Vous verrez le Ciel ouvert – 9

Vous verrez le Ciel ouvert – IX

Les entretiens de Charles Journet

Notre Père à nous tous n’est rien de moins que Dieu Lui-même. Ce n’est pas un homme fragile comme les pères de la terre, qui ne peuvent longtemps comprendre tout le coeur de leurs enfants. Sa puissance est infinie, et en même temps Sa tendresse est sans bornes. Si cela est tel, comment donc se fait-il que nous puissions nous sentir, à certaines heures, pareillement seuls, pareillement abandonnés? C’est que notre Père est dans les cieux. Et nous, nous ne sommes pas encore avec Lui, nous sommes encore sur la terre. Il faut dire plus: nous sommes au sein des choses de la terre, notre vie est comme enfoncée en elles, et notre coeur lui-même, à certaines heures, est plein de la terre.

Alors c’est la terre qui nous est familière et qui devient effectivement notre suprême patrie; le ciel nous devient comme étranger. Mais quand, tout d’un coup, surgissent de terribles épreuves, quand de vastes calamités s’abattent sur le monde, nous restons comme interdits. Toutes nos paroles habituelles nous apparaissent dérisoires; elles s’évanouissent sur nos lèvres, tout s’obscurcit devant nos yeux, et la lumière de nos âmes elle-même semble nous quitter.

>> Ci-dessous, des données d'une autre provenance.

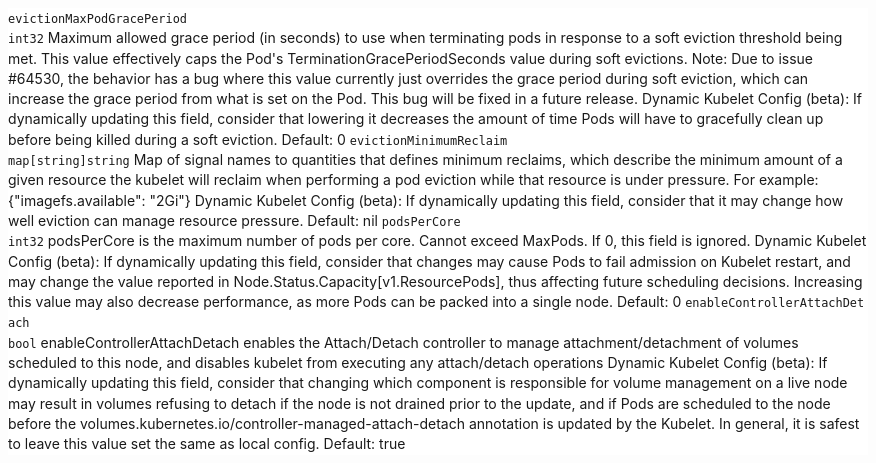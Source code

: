   
<tr><td><code>evictionMaxPodGracePeriod</code><br/>
<code>int32</code>
</td>
<td>
   Maximum allowed grace period (in seconds) to use when terminating pods in
response to a soft eviction threshold being met. This value effectively caps
the Pod's TerminationGracePeriodSeconds value during soft evictions.
Note: Due to issue #64530, the behavior has a bug where this value currently just
overrides the grace period during soft eviction, which can increase the grace
period from what is set on the Pod. This bug will be fixed in a future release.
Dynamic Kubelet Config (beta): If dynamically updating this field, consider that
lowering it decreases the amount of time Pods will have to gracefully clean
up before being killed during a soft eviction.
Default: 0</td>
</tr>
    
  
<tr><td><code>evictionMinimumReclaim</code><br/>
<code>map[string]string</code>
</td>
<td>
   Map of signal names to quantities that defines minimum reclaims, which describe the minimum
amount of a given resource the kubelet will reclaim when performing a pod eviction while
that resource is under pressure. For example: {"imagefs.available": "2Gi"}
Dynamic Kubelet Config (beta): If dynamically updating this field, consider that
it may change how well eviction can manage resource pressure.
Default: nil</td>
</tr>
    
  
<tr><td><code>podsPerCore</code><br/>
<code>int32</code>
</td>
<td>
   podsPerCore is the maximum number of pods per core. Cannot exceed MaxPods.
If 0, this field is ignored.
Dynamic Kubelet Config (beta): If dynamically updating this field, consider that
changes may cause Pods to fail admission on Kubelet restart, and may change
the value reported in Node.Status.Capacity[v1.ResourcePods], thus affecting
future scheduling decisions. Increasing this value may also decrease performance,
as more Pods can be packed into a single node.
Default: 0</td>
</tr>
    
  
<tr><td><code>enableControllerAttachDetach</code><br/>
<code>bool</code>
</td>
<td>
   enableControllerAttachDetach enables the Attach/Detach controller to
manage attachment/detachment of volumes scheduled to this node, and
disables kubelet from executing any attach/detach operations
Dynamic Kubelet Config (beta): If dynamically updating this field, consider that
changing which component is responsible for volume management on a live node
may result in volumes refusing to detach if the node is not drained prior to
the update, and if Pods are scheduled to the node before the
volumes.kubernetes.io/controller-managed-attach-detach annotation is updated by the
Kubelet. In general, it is safest to leave this value set the same as local config.
Default: true</td>
</tr>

A ce moment, nous éprouvons combien était grande la part d’illusions de nos vies; ce n’est pas seulement la pièce où nous étions attentifs à jouer notre rôle qui s’interrompt, c’est le théâtre lui-même qui s’effondre. Alors, au sein de ces ruines, notre âme immortelle s’émeut en nous, elle sort de son long sommeil, elle montre à la rencontre des cieux où l’Amour éternellement l’attendait.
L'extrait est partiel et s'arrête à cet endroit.